Adapun maksud menjaga Allah ‘Azza wa Jalla adalah dengan cara menjaga hak-Nya, yaitu menjalankan yang wajib dan sunnah dan menjauhi larangan-Nya. Sedangkan yang dimaksud dengan penjagaan Allah ‘Azza wa Jalla terhadap manusia ada dua bentuk: Allah menjaga urusan dunianya dengan menyehatkan badannya, melapangkan rezekinya, menjaga anak dan istrinya, dan lain-lain. (Tuhfatul Ahwadzi 6/308)
Ini adalah satu contoh pendidikan anak yang dicontohkan oleh Rasulullah ﷺ, yaitu hendaknya ketika anak masih kecil diajari tauhid sehingga ia mengenal Robbnya.
Hubungan antara takdir dengan ikhtiar (usaha)

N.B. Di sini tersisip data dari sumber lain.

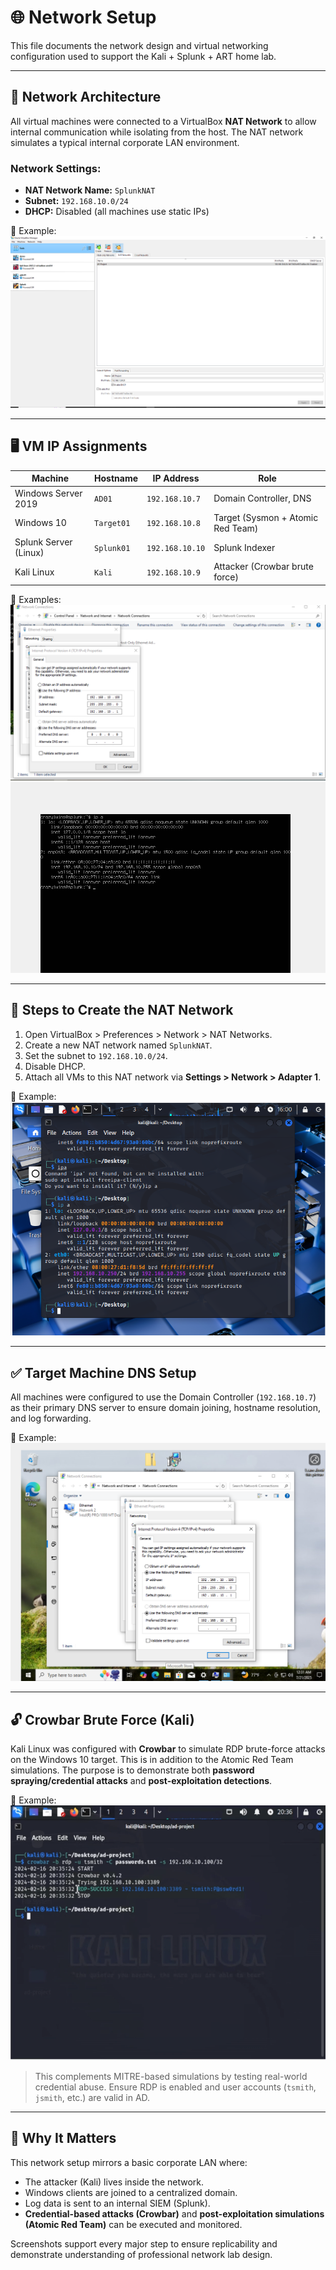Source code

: # 🌐 Network Setup

This file documents the network design and virtual networking configuration used to support the Kali + Splunk + ART home lab.

---

## 🧱 Network Architecture

All virtual machines were connected to a VirtualBox **NAT Network** to allow internal communication while isolating from the host. The NAT network simulates a typical internal corporate LAN environment.

### Network Settings:
- **NAT Network Name:** `SplunkNAT`
- **Subnet:** `192.168.10.0/24`
- **DHCP:** Disabled (all machines use static IPs)

📸 Example:  
![Creating NAT network](../screenshots/creating%20nat%20network%20to%20our%20ip,%20than%20putting%20all%20the%20vms%20on%20it%20is%20the%20splunk%20ss.PNG)

---

## 🖥️ VM IP Assignments

| Machine               | Hostname     | IP Address       | Role                              |
|-----------------------|--------------|------------------|-----------------------------------|
| Windows Server 2019   | `AD01`       | `192.168.10.7`   | Domain Controller, DNS            |
| Windows 10            | `Target01`   | `192.168.10.8`   | Target (Sysmon + Atomic Red Team) |
| Splunk Server (Linux) | `Splunk01`   | `192.168.10.10`  | Splunk Indexer                    |
| Kali Linux            | `Kali`       | `192.168.10.9`   | Attacker (Crowbar brute force)    |

📸 Examples:  
![Set static IP on target](../screenshots/changing%20the%20target%20machine%20to%20static%20ip.PNG)  
![Set static IP on Splunk](../screenshots/static%20ip%20set%20on%20splunk.PNG)

---

## 🔁 Steps to Create the NAT Network

1. Open VirtualBox > Preferences > Network > NAT Networks.
2. Create a new NAT network named `SplunkNAT`.
3. Set the subnet to `192.168.10.0/24`.
4. Disable DHCP.
5. Attach all VMs to this NAT network via **Settings > Network > Adapter 1**.

📸 Example:  
![See connection works](../screenshots/see%20connection%20works.PNG)

---

## ✅ Target Machine DNS Setup

All machines were configured to use the Domain Controller (`192.168.10.7`) as their primary DNS server to ensure domain joining, hostname resolution, and log forwarding.

📸 Example:  
![Fixing DNS](../screenshots/fixing%20error%20by%20instead%20of%20pointing%20to%20google%20dns%20to%20now%20point%20to%20domain%20controoler.PNG)

---

## 🔓 Crowbar Brute Force (Kali)

Kali Linux was configured with **Crowbar** to simulate RDP brute-force attacks on the Windows 10 target. This is in addition to the Atomic Red Team simulations. The purpose is to demonstrate both **password spraying/credential attacks** and **post-exploitation detections**.

📸 Example:  
![Crowbar attack](../screenshots/crowbar.PNG)

> This complements MITRE-based simulations by testing real-world credential abuse. Ensure RDP is enabled and user accounts (`tsmith`, `jsmith`, etc.) are valid in AD.

---

## 🧠 Why It Matters

This network setup mirrors a basic corporate LAN where:
- The attacker (Kali) lives inside the network.
- Windows clients are joined to a centralized domain.
- Log data is sent to an internal SIEM (Splunk).
- **Credential-based attacks (Crowbar)** and **post-exploitation simulations (Atomic Red Team)** can be executed and monitored.

Screenshots support every major step to ensure replicability and demonstrate understanding of professional network lab design.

Mungkin kita bertanya: Bagaimana kita menghubungkan antara takdir dengan usaha? Karena ayat atau hadits tidak mungkin bertentangan satu sama lain, karena keduanya merupakan wahyu Allah yang diturunkan kepada Rasulullah ﷺ.
Ali bin Abu Tholib Radhiyallaahu ‘anhu berkata: Ketika kami sedang mengiring jenazah di Baqi’ Ghorqod (sebuah tempat pemakaman di Madinah), datanglah Rasulullah ﷺmenghampiri kami. Beliau segera duduk dan kami pun ikut duduk di sekeliling beliau yang ketika itu memegang sebatang tongkat kecil. Beliau menundukkan kepalanya dan mulailah membuat goresan-goresan kecil di tanah dengan tongkatnya itu, kemudian beliau bersabda: “Tidak ada seorang pun dari kamu sekalian atau tidak ada satu jiwa pun yang hidup kecuali telah Allah tentukan kedudukannya, di surga ataukah di neraka, serta apakah ia akan sengsara ataukah bahagia.”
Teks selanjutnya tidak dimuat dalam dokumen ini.